Return the run of lines below that opens with the line containing "Then there is" and closes with the line containing "Calculer $\pgcd(a\,;b)$ et", keeping each one exact.

━━━━━━━━━━━━━━━━━━━━

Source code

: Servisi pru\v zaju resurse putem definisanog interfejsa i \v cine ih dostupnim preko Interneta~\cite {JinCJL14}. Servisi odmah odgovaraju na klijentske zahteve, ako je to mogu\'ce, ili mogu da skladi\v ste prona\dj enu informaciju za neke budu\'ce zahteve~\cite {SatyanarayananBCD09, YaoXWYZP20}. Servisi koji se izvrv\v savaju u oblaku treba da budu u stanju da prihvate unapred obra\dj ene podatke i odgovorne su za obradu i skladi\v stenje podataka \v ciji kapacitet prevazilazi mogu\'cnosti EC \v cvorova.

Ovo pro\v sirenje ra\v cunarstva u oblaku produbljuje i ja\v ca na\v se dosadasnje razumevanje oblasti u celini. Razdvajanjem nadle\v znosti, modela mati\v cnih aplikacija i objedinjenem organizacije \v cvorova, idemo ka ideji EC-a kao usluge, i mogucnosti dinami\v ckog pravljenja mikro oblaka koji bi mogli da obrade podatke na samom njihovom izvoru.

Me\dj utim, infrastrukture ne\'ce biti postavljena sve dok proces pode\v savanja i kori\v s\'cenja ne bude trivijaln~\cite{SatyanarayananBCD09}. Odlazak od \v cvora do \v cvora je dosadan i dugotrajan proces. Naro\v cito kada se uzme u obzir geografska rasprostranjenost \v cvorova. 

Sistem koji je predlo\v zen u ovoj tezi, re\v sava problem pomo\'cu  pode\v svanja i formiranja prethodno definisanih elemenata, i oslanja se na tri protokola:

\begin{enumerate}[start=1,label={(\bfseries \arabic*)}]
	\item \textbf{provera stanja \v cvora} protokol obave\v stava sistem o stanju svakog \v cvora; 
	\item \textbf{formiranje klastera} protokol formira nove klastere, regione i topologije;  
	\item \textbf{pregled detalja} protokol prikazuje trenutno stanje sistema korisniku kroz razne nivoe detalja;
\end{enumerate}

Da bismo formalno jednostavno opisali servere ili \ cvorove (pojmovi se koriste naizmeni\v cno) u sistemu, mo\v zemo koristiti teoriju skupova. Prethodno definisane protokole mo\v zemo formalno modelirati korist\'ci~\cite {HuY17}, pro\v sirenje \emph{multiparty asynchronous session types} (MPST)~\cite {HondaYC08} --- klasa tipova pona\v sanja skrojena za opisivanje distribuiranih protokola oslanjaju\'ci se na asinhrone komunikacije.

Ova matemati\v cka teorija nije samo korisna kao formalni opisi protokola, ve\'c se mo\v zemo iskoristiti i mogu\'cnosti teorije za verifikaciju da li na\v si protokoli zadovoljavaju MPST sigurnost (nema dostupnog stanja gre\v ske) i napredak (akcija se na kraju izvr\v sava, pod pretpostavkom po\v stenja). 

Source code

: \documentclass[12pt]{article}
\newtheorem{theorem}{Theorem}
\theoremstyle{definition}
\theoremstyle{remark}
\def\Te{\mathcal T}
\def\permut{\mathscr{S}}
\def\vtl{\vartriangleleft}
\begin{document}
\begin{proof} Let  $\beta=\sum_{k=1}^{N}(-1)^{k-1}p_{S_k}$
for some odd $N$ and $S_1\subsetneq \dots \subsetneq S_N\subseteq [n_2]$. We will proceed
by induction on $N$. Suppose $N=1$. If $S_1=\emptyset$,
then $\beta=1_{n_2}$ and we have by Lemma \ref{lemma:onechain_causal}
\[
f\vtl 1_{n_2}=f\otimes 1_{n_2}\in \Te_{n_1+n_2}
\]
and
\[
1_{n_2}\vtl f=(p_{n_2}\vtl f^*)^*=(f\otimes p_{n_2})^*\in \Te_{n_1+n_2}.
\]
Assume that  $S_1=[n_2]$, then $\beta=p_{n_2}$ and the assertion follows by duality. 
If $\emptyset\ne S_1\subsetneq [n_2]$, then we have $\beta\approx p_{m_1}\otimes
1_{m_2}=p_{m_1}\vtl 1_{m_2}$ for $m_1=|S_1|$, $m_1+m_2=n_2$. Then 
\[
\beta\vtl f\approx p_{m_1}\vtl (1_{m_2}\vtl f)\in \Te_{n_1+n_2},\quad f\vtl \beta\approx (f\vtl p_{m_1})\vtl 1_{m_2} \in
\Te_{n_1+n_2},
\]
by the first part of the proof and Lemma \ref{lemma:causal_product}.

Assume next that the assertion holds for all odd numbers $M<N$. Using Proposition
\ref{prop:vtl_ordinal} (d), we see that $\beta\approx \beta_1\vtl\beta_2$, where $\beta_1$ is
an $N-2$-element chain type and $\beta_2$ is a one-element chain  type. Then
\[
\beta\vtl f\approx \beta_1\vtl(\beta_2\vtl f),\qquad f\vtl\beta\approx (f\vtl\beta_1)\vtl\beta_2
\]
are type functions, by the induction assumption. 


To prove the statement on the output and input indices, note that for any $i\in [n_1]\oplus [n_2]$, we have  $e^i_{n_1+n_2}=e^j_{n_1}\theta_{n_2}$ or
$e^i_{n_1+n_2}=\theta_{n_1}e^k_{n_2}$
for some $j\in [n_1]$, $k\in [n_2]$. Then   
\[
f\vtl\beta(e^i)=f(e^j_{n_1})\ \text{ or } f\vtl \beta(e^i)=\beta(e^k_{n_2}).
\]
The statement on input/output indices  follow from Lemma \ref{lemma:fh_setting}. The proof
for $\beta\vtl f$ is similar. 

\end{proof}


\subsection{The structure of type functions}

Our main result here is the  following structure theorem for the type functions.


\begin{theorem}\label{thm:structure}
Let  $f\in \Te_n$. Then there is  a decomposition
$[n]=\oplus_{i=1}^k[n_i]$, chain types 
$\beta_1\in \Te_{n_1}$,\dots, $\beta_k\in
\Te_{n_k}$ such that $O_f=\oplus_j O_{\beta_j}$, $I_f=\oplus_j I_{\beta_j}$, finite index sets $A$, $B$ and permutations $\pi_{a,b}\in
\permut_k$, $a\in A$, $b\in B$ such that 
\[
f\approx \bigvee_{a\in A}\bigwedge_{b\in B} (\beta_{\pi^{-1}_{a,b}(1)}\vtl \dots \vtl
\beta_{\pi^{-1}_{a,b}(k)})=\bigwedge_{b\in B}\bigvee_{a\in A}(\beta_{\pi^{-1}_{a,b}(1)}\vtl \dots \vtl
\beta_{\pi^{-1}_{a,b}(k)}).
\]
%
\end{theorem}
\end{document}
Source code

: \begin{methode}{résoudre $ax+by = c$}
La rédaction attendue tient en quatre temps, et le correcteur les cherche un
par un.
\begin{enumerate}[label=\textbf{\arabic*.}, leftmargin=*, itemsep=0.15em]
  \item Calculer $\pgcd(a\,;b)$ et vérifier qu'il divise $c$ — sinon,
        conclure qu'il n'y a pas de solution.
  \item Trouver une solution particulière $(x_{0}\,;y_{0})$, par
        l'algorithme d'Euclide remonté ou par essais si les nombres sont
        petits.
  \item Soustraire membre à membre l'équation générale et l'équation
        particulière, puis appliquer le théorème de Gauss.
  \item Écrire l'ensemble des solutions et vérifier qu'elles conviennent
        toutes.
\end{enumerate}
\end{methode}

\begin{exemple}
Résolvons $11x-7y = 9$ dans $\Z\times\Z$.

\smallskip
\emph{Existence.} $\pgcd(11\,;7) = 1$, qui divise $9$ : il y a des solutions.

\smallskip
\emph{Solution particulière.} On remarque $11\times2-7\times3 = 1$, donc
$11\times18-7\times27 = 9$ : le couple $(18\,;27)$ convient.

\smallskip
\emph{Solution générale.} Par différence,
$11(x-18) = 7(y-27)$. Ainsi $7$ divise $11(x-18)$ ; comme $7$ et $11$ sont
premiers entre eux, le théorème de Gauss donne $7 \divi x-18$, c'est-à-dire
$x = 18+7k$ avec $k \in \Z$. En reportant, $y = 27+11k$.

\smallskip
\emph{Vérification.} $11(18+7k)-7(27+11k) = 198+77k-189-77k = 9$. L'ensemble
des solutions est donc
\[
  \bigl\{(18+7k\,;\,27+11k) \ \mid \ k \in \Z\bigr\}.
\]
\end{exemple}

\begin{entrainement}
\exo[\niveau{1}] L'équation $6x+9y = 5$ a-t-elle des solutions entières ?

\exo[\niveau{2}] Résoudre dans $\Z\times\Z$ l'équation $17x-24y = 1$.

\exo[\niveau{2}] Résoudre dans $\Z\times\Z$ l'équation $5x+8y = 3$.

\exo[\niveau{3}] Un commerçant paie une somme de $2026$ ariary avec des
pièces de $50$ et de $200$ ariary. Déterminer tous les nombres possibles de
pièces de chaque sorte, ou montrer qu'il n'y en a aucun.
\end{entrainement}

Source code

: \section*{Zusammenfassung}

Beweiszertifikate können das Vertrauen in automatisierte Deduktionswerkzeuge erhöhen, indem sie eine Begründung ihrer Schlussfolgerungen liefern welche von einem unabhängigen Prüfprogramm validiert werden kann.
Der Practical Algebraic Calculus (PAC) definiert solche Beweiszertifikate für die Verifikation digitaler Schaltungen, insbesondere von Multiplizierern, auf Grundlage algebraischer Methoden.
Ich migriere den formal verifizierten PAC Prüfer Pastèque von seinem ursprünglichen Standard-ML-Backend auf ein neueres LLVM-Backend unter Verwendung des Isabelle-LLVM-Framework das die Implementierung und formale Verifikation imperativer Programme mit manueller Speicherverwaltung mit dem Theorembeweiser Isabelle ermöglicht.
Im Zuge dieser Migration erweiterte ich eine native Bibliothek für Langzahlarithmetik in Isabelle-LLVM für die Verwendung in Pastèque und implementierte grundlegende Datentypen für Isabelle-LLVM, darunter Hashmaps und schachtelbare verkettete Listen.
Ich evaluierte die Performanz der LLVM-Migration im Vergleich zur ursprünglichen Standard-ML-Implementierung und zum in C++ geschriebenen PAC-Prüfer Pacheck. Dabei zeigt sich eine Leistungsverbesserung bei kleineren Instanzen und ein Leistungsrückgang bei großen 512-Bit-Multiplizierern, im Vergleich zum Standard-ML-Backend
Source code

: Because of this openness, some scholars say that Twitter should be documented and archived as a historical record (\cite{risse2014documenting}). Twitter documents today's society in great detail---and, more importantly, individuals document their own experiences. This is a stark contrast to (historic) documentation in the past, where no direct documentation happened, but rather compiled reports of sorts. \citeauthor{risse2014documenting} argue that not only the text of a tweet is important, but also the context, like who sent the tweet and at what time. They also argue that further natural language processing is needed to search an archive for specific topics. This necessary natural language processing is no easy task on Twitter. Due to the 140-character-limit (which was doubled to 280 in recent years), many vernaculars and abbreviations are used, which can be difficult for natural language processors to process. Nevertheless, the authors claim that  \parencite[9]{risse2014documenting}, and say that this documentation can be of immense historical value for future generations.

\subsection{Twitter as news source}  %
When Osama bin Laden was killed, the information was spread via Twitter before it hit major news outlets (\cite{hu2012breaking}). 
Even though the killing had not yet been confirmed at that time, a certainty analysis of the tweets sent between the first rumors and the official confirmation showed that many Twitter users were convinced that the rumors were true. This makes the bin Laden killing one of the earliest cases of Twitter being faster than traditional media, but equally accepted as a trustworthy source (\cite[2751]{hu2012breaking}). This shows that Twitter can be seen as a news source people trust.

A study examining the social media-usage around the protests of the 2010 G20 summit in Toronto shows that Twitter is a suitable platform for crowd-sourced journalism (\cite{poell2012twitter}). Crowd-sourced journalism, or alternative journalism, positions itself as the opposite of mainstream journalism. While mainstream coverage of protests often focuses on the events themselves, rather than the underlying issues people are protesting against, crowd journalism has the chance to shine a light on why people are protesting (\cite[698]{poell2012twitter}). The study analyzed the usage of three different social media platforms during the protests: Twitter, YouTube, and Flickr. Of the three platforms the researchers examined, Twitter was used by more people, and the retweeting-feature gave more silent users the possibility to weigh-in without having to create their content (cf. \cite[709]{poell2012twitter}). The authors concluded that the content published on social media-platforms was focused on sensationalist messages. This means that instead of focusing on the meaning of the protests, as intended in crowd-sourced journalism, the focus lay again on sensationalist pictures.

━━━━━━━━━━━━━━━━━━━━

*ANSWER SPACE:*
Let  $f\in \Te_n$. Then there is  a decomposition
$[n]=\oplus_{i=1}^k[n_i]$, chain types 
$\beta_1\in \Te_{n_1}$,\dots, $\beta_k\in
\Te_{n_k}$ such that $O_f=\oplus_j O_{\beta_j}$, $I_f=\oplus_j I_{\beta_j}$, finite index sets $A$, $B$ and permutations $\pi_{a,b}\in
\permut_k$, $a\in A$, $b\in B$ such that 
\[
f\approx \bigvee_{a\in A}\bigwedge_{b\in B} (\beta_{\pi^{-1}_{a,b}(1)}\vtl \dots \vtl
\beta_{\pi^{-1}_{a,b}(k)})=\bigwedge_{b\in B}\bigvee_{a\in A}(\beta_{\pi^{-1}_{a,b}(1)}\vtl \dots \vtl
\beta_{\pi^{-1}_{a,b}(k)}).
\]
%
\end{theorem}
\end{document}
Source code

: \begin{methode}{résoudre $ax+by = c$}
La rédaction attendue tient en quatre temps, et le correcteur les cherche un
par un.
\begin{enumerate}[label=\textbf{\arabic*.}, leftmargin=*, itemsep=0.15em]
  \item Calculer $\pgcd(a\,;b)$ et vérifier qu'il divise $c$ — sinon,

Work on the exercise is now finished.